6Der Antrag ist jedoch verfristet. Gemäß § 34a Abs. 2 Satz 1 AsylG sind Anträge nach § 80 Abs. 5 VwGO gegen die Abschiebungsanordnung innerhalb einer Woche nach Bekanntgabe zu stellen.
7Der Bescheid des Bundesamts vom 22. November 2019 ist dem Antragsteller ausweislich der im Verwaltungsvorgang des Bundesamts enthaltenen Empfangsbestätigung am 2. Dezember 2019 bekanntgegeben worden. Der Antragsteller hat mit seiner Unterschrift auf dem Empfangsbekenntnis bestätigt, dass ihm der streitgegenständliche Bescheid ausgehändigt wurde.
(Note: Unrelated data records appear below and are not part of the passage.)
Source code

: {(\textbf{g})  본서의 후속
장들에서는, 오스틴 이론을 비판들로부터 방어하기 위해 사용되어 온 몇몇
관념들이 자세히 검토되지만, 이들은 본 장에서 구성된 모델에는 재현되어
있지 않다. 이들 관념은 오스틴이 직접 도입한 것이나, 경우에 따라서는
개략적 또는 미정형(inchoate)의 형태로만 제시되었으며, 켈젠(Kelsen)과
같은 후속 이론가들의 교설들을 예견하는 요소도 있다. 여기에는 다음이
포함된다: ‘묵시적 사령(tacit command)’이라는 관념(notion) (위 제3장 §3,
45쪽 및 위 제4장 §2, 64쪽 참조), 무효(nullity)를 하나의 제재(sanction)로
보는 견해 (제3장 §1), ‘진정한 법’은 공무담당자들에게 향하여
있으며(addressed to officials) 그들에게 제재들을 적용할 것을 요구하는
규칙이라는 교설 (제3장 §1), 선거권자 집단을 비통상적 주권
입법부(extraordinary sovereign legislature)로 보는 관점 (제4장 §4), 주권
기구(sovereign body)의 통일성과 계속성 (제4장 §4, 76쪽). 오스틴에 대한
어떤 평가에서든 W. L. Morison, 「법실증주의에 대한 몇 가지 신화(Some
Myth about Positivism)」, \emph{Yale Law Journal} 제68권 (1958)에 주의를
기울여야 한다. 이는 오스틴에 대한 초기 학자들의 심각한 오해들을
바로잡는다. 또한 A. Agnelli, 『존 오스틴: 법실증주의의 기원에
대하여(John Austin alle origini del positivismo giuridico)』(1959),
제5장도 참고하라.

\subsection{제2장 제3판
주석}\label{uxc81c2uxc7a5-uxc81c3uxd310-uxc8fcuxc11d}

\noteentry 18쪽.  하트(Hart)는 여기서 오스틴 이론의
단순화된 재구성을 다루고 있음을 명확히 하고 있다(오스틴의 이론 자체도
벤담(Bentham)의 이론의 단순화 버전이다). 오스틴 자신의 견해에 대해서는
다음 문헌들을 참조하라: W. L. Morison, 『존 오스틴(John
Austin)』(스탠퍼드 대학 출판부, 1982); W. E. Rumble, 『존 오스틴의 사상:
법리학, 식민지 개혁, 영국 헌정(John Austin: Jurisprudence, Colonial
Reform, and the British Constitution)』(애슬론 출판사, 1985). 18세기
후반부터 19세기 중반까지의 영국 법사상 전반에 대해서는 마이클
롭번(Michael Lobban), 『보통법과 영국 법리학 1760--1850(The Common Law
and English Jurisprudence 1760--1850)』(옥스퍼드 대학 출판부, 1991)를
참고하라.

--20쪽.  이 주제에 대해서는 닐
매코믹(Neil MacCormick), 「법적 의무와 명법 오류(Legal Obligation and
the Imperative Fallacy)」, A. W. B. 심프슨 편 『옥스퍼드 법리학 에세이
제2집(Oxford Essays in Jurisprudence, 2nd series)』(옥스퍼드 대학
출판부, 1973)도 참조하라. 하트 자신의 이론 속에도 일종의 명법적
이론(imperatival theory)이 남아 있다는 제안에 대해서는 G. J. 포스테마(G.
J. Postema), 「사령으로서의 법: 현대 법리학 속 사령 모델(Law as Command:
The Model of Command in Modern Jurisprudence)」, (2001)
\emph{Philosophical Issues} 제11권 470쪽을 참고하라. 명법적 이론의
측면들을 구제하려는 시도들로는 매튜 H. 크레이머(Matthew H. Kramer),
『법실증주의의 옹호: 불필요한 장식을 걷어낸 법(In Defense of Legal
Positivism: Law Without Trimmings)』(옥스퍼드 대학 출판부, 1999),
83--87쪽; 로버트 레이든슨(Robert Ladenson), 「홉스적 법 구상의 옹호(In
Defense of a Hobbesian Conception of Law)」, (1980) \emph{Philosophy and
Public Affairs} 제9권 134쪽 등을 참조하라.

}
8Der Bescheid enthält eine den gesetzlichen Erfordernissen genügende Rechtsbehelfsbelehrung, denn darin wird auf den Rechtsbehelf, das Gericht, bei dem die Klage bzw. ein Antrag auf Anordnung der aufschiebenden Wirkung der Klage zu erheben ist, dessen Sitz und auf die einzuhaltende Frist hingewiesen. Anhaltspunkte dafür, dass die Rechtsbehelfsbelehrung fehlerhaft ist, liegen nicht vor. Für die Frage, ob die Rechtsbehelfsbelehrung den gesetzlichen Erfordernissen genügt, ist allein auf die deutsche Rechtsbehelfsbelehrung abzustellen, da die Rechtsbehelfsbelehrung gemäß § 58 VwGO i.V.m. § 23 VwVfG in deutscher Sprache zu erfolgen hat. § 31 Abs. 1 Satz 4 AsylG enthält keine von § 58 VwGO abweichende Regelung zur Sprache, in der die Rechtsbehelfsbelehrung zu erteilen ist, sondern statuiert lediglich das Erfordernis, dass eine Übersetzung der Rechtsbehelfsbelehrung beizufügen ist. Der Wortlaut von § 31 Absatz 1 Satz 4 AsylG unterscheidet zwischen der Rechtsbehelfsbelehrung auf der einen Seite und der Übersetzung auf der anderen Seite. Die Rechtsbehelfsbelehrung und die Übersetzung sind daher getrennt zu betrachten; dies unterstreicht das Wort „beifügen“.
9Vgl. BVerwG, Urteil vom 29. August 2018 - 1 C 6/18 -, juris, Rn. 22.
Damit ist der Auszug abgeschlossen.